The Department’s Working Together to Improve School Attendance guidance is clear that legal intervention tools such as FPNs and prosecutions, should be used only as a last resort. Schools are expected to pursue a ‘support first’ approach to tackle underlying causes of non-attendance. The guidance emphasises the importance of schools and local authorities working together with children and their parents to address barriers to attendance and to build strong, trusting relationships. Legal interventions such as fixed penalty notices and prosecutions should be considered only where this support has not been effective or is not appropriate.
Parents have a legal duty under the Education Act 1996 to ensure that their child of compulsory school age (5-16) receives a full‑time education, either by attending school or otherwise. Where a child is registered at a school, parents must ensure they attend regularly. Parents can be penalised if their child is absent from school without authorisation.

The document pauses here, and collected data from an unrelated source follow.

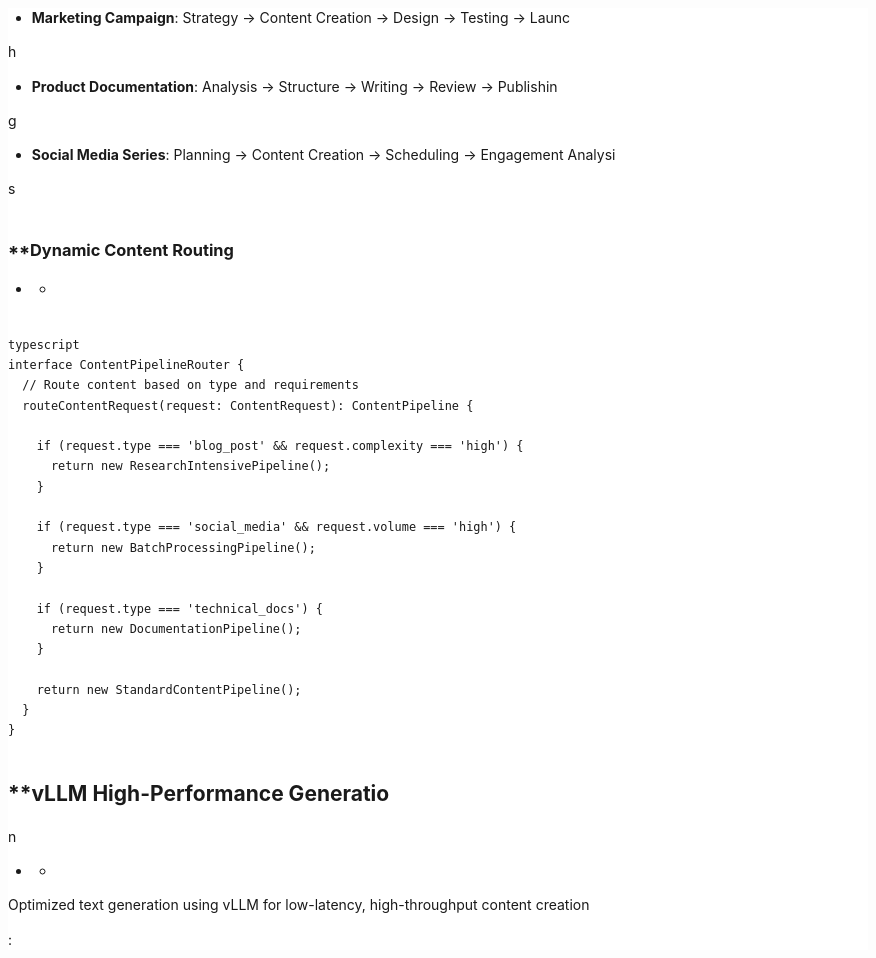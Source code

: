- **Marketing Campaign**: Strategy → Content Creation → Design → Testing → Launc

h

- **Product Documentation**: Analysis → Structure → Writing → Review → Publishin

g

- **Social Media Series**: Planning → Content Creation → Scheduling → Engagement Analysi

s

#

### **Dynamic Content Routing

* *

```

typescript
interface ContentPipelineRouter {
  // Route content based on type and requirements
  routeContentRequest(request: ContentRequest): ContentPipeline {

    if (request.type === 'blog_post' && request.complexity === 'high') {
      return new ResearchIntensivePipeline();
    }

    if (request.type === 'social_media' && request.volume === 'high') {
      return new BatchProcessingPipeline();
    }

    if (request.type === 'technical_docs') {
      return new DocumentationPipeline();
    }

    return new StandardContentPipeline();
  }
}

```

#

## **vLLM High-Performance Generatio

n

* *

Optimized text generation using vLLM for low-latency, high-throughput content creation

:

#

The Government recognises that there are circumstances in which a pupil is unable to attend school for a legally recognised reason. The Education Act 1996 sets out the situations in which an absent pupil will not be taken to have failed to attend school regularly, including illness or other unavoidable circumstances, religious observance, where the school has given prior permission for absence, or where the local authority has not fulfilled any duty it has to help the child attend.
Schools must record attendance in line with the School Attendance (Pupil Registration) (England) Regulations 2024 and with regard to the DfE’s statutory guidance ‘Working together to improve school attendance’. Decisions about how an absence should be recorded depend on the individual facts of each case. Headteachers and school staff know their pupils well and are therefore best placed to decide how an absence should be recorded. In the majority of cases, a parent’s notification that their child is ill should be sufficient for the school to authorise the absence using code I (illness). Schools also have discretion to grant a leave of absence in exceptional circumstances, such as family emergencies, and parents should speak to their headteacher and present their case where they feel that such an absence is required.
Where pupils are not attending school due to unmet needs, the Department’s guidance sets out clear expectations on how schools, local authorities and wider services work together with parents to provide the right support to improve attendance.
For these reasons, the government does not believe that banning fixed penalty notices and prosecutions will be in the best interests of addressing school non-attendance and upholding a child’s right to a full-time education. The current system expects schools, trusts and local authorities to work with parents to provide support first and where this fails or is not appropriate, to consider the full range of legal interventions. It is for individual schools and local authorities to decide whether to use them in an individual case after considering the individual circumstances of a family.